Thought I might expand upon my post about the area around the feeder hole being so important - as perhaps some of the 'experimenters' on the forum might be interested in this one ?
A few years ago I had a crazy(?) idea to solve the problem of starvation, when a cluster dies even with stores available within a few inches - this being due to them being too cold to break cluster to move onto those fresh stores. My idea being to 'inject' a permanently available supply of sugar syrup directly into the cluster, so that they could draw upon it as needed, without having to move during extremely cold weather.

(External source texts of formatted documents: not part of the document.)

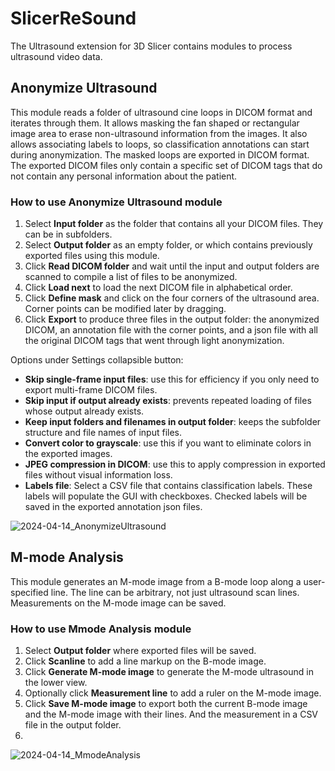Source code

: # SlicerReSound
The Ultrasound extension for 3D Slicer contains modules to process ultrasound video data. 

## Anonymize Ultrasound
This module reads a folder of ultrasound cine loops in DICOM format and iterates through them. It allows masking the fan shaped or rectangular image area to erase non-ultrasound information from the images. It also allows associating labels to loops, so classification annotations can start during anonymization. The masked loops are exported in DICOM format. The exported DICOM files only contain a specific set of DICOM tags that do not contain any personal information about the patient.

### How to use Anonymize Ultrasound module
1. Select **Input folder** as the folder that contains all your DICOM files. They can be in subfolders.
1. Select **Output folder** as an empty folder, or which contains previously exported files using this module.
1. Click **Read DICOM folder** and wait until the input and output folders are scanned to compile a list of files to be anonymized.
1. Click **Load next** to load the next DICOM file in alphabetical order.
1. Click **Define mask** and click on the four corners of the ultrasound area. Corner points can be modified later by dragging.
1. Click **Export** to produce three files in the output folder: the anonymized DICOM, an annotation file with the corner points, and a json file with all the original DICOM tags that went through light anonymization.

Options under Settings collapsible button:
- **Skip single-frame input files**: use this for efficiency if you only need to export multi-frame DICOM files.
- **Skip input if output already exists**: prevents repeated loading of files whose output already exists.
- **Keep input folders and filenames in output folder**: keeps the subfolder structure and file names of input files.
- **Convert color to grayscale**: use this if you want to eliminate colors in the exported images.
- **JPEG compression in DICOM**: use this to apply compression in exported files without visual information loss.
- **Labels file**: Select a CSV file that contains classification labels. These labels will populate the GUI with checkboxes. Checked labels will be saved in the exported annotation json files.

![2024-04-14_AnonymizeUltrasound](https://github.com/SlicerUltrasound/SlicerUltrasound/assets/2071850/52ff3ab6-94ea-41d5-88c5-596b66d6a659)

## M-mode Analysis
This module generates an M-mode image from a B-mode loop along a user-specified line. The line can be arbitrary, not just ultrasound scan lines. Measurements on the M-mode image can be saved.

### How to use Mmode Analysis module
1. Select **Output folder** where exported files will be saved.
1. Click **Scanline** to add a line markup on the B-mode image.
1. Click **Generate M-mode image** to generate the M-mode ultrasound in the lower view.
1. Optionally click **Measurement line** to add a ruler on the M-mode image.
1. Click **Save M-mode image** to export both the current B-mode image and the M-mode image with their lines. And the measurement in a CSV file in the output folder.
2. 

![2024-04-14_MmodeAnalysis](https://github.com/SlicerUltrasound/SlicerUltrasound/assets/2071850/16fd839c-0959-4e39-bdeb-789e945bae90)
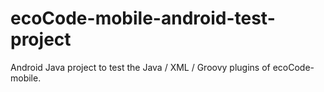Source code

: # ecoCode-mobile-android-test-project
Android Java project to test the Java / XML / Groovy plugins of ecoCode-mobile.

The device I dreamt-up was an inverted jar feeder fitted with a tube extending downwards several inches into to a centralised area between combs where the winter cluster was likely to form. Here's a photograph of the device I made (ignore the shrink-wrap for now):
But - when the jar was inverted, water (being used for trials) came pouring out of the tube without any hesitation. Hmmm. My 'knee-jerk reaction' to this was to assume that the hole was too big, and so shrink-wrapped a short length of capillary tube to the end of the wide-bore tube. But - even now - with a hole of some 0.5mm diameter, the water still kept jetting out. Then it would stop, bubbles could then be seen rising inside the jar, and again a fine jet of water was produced. This sequence continued until the jar was empty.
At this point, I stopped 'shooting from the hip', and sat down to figure out the principle involved. Having established that a 'suspended drop' was fundamental to the mechanism, I added a small washer to the end of the capillary tube in order to provide a flat surface around the hole, in order that the drop could become suspended there:
Mystery solved - this then worked like a charm. But - whether supplying syrup like this to a winter cluster is in reality a practicable idea ... well, I'll leave that to others to play with. British winters really aren't severe enough to give this idea a reasonable trial.
LJ